Dominic Kwiatkowski (25 May 1953 – 27 April 2023) was an English medical researcher and geneticist who was head of the parasites and microbes programme at the Wellcome Sanger Institute in Cambridge and a Professor of Genomics at the University of Oxford. Kwiatkowski applied genomics and computational analysis to problems in infectious disease, with the aim of finding ways to reduce the burden of disease in the developing world.

==Education==
Kwiatkowski trained as a paediatrician at Guy's Hospital in London.

==Career and research==
Kwiatkowski spent several years in West Africa, where malaria causes high levels of infant mortality, and this was a major focus of his research over the past thirty years. He made significant contributions to the understanding of malaria pathogenesis and genetic mechanisms of resistance to the disease. He also pioneered genome-wide association studies (GWAS) in Africa and led large international collaborations to characterise the genomic diversity of parasite and mosquito populations around the world. This work is yielding deep insights into the evolutionary biology of drug resistance and pesticide resistance with practical implications for disease control.
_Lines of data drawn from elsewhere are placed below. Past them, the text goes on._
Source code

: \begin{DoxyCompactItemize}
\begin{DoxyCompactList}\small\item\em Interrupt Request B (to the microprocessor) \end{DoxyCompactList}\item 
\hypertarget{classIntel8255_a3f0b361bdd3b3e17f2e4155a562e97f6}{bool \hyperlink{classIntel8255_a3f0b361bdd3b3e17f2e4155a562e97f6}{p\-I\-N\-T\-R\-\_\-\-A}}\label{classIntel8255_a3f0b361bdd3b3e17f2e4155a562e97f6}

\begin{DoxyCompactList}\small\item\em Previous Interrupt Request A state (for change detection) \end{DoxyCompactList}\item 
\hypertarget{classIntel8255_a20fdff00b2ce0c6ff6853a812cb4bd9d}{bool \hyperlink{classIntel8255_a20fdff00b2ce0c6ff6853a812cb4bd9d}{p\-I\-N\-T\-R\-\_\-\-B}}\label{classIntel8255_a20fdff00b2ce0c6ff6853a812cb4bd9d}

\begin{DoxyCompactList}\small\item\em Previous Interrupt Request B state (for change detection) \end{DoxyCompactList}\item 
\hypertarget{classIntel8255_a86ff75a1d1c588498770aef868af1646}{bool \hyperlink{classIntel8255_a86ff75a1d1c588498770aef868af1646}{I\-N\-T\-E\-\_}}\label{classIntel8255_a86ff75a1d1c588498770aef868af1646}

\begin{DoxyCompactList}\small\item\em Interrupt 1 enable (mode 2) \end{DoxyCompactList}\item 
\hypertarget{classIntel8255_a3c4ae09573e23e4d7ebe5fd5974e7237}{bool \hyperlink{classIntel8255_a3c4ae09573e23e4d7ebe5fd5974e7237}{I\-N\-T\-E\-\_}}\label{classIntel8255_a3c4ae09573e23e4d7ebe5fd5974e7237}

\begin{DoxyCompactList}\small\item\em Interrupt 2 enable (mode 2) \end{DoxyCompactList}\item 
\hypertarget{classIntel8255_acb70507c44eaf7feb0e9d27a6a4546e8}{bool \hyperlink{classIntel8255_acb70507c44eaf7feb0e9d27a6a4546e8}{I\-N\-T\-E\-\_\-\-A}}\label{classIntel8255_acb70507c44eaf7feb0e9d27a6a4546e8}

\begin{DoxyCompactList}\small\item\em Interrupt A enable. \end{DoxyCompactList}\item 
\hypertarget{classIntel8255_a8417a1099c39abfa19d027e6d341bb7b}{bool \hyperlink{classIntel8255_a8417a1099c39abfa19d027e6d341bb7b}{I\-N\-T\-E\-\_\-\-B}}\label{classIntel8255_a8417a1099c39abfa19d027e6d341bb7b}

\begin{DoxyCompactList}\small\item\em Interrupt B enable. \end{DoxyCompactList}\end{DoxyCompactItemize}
In 2005 Kwiatkowski founded a data-sharing network, MalariaGEN, which has fostered productive research collaborations in more than forty malaria endemic countries, and has become a model for equitable sharing of genetic data and research capacity building in resource-poor settings.

==Death==
Kwiatkowski died on 27 April 2023, at the age of 69.

==Awards and honours==
Kwiatkowski was elected a Fellow of the Royal Society (FRS) in 2018 and a Fellow of the Academy of Medical Sciences (FMedSci) in 2000.